TASK:
Below are the entries. Transcribe exactly the lines from the one with "- **ut_velocities** (<em>[batch_size, num_ut, 3], tf.float</em>)" through the one with "- **in_state** (<em>[batch_size, num_ut], tf.float</em>)", ends included, and leave out all others.

DATA FOR THIS EXERCISE:
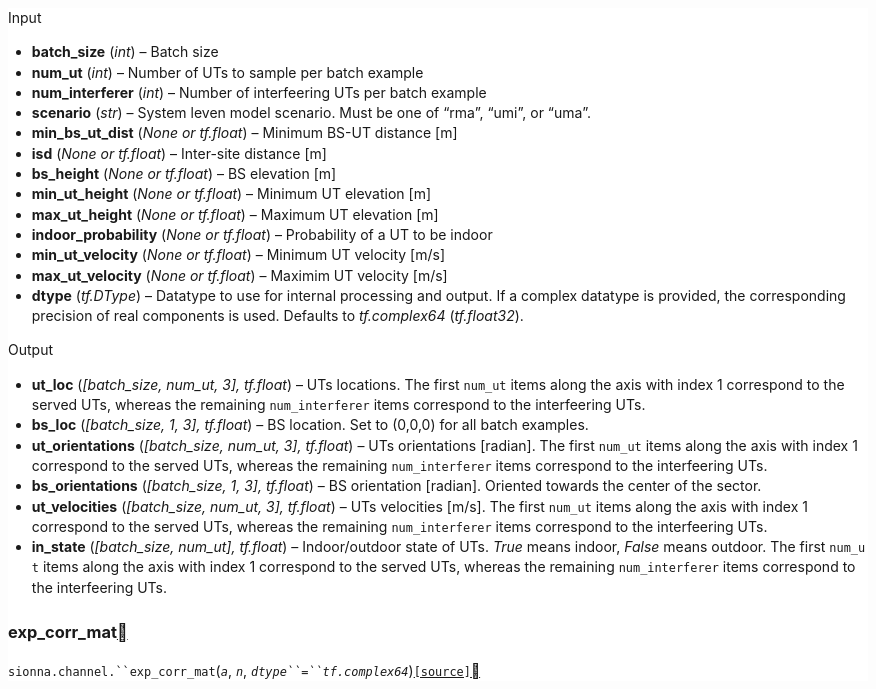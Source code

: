 Input
 
- **batch_size** (<em>int</em>) – Batch size
- **num_ut** (<em>int</em>) – Number of UTs to sample per batch example
- **num_interferer** (<em>int</em>) – Number of interfeering UTs per batch example
- **scenario** (<em>str</em>) – System leven model scenario. Must be one of “rma”, “umi”, or “uma”.
- **min_bs_ut_dist** (<em>None or tf.float</em>) – Minimum BS-UT distance [m]
- **isd** (<em>None or tf.float</em>) – Inter-site distance [m]
- **bs_height** (<em>None or tf.float</em>) – BS elevation [m]
- **min_ut_height** (<em>None or tf.float</em>) – Minimum UT elevation [m]
- **max_ut_height** (<em>None or tf.float</em>) – Maximum UT elevation [m]
- **indoor_probability** (<em>None or tf.float</em>) – Probability of a UT to be indoor
- **min_ut_velocity** (<em>None or tf.float</em>) – Minimum UT velocity [m/s]
- **max_ut_velocity** (<em>None or tf.float</em>) – Maximim UT velocity [m/s]
- **dtype** (<em>tf.DType</em>) – Datatype to use for internal processing and output.
If a complex datatype is provided, the corresponding precision of
real components is used.
Defaults to <cite>tf.complex64</cite> (<cite>tf.float32</cite>).


Output
 
- **ut_loc** (<em>[batch_size, num_ut, 3], tf.float</em>) – UTs locations. The first `num_ut` items along the axis with index
1 correspond to the served UTs, whereas the remaining
`num_interferer` items correspond to the interfeering UTs.
- **bs_loc** (<em>[batch_size, 1, 3], tf.float</em>) – BS location. Set to (0,0,0) for all batch examples.
- **ut_orientations** (<em>[batch_size, num_ut, 3], tf.float</em>) – UTs orientations [radian]. The first `num_ut` items along the
axis with index 1 correspond to the served UTs, whereas the
remaining `num_interferer` items correspond to the interfeering
UTs.
- **bs_orientations** (<em>[batch_size, 1, 3], tf.float</em>) – BS orientation [radian]. Oriented towards the center of the sector.
- **ut_velocities** (<em>[batch_size, num_ut, 3], tf.float</em>) – UTs velocities [m/s]. The first `num_ut` items along the axis
with index 1 correspond to the served UTs, whereas the remaining
`num_interferer` items correspond to the interfeering UTs.
- **in_state** (<em>[batch_size, num_ut], tf.float</em>) – Indoor/outdoor state of UTs. <cite>True</cite> means indoor, <cite>False</cite> means
outdoor. The first `num_ut` items along the axis with
index 1 correspond to the served UTs, whereas the remaining
`num_interferer` items correspond to the interfeering UTs.




### exp_corr_mat<a class="headerlink" href="https://nvlabs.github.io/sionna/api/channel.wireless.html#exp-corr-mat" title="Permalink to this headline"></a>

`sionna.channel.``exp_corr_mat`(<em class="sig-param">`a`</em>, <em class="sig-param">`n`</em>, <em class="sig-param">`dtype``=``tf.complex64`</em>)<a class="reference internal" href="../_modules/sionna/channel/utils.html#exp_corr_mat">`[source]`</a><a class="headerlink" href="https://nvlabs.github.io/sionna/api/channel.wireless.html#sionna.channel.exp_corr_mat" title="Permalink to this definition"></a>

RESULT BELOW:
- **ut_velocities** (<em>[batch_size, num_ut, 3], tf.float</em>) – UTs velocities [m/s]. The first `num_ut` items along the axis
with index 1 correspond to the served UTs, whereas the remaining
`num_interferer` items correspond to the interfeering UTs.
- **in_state** (<em>[batch_size, num_ut], tf.float</em>) – Indoor/outdoor state of UTs. <cite>True</cite> means indoor, <cite>False</cite> means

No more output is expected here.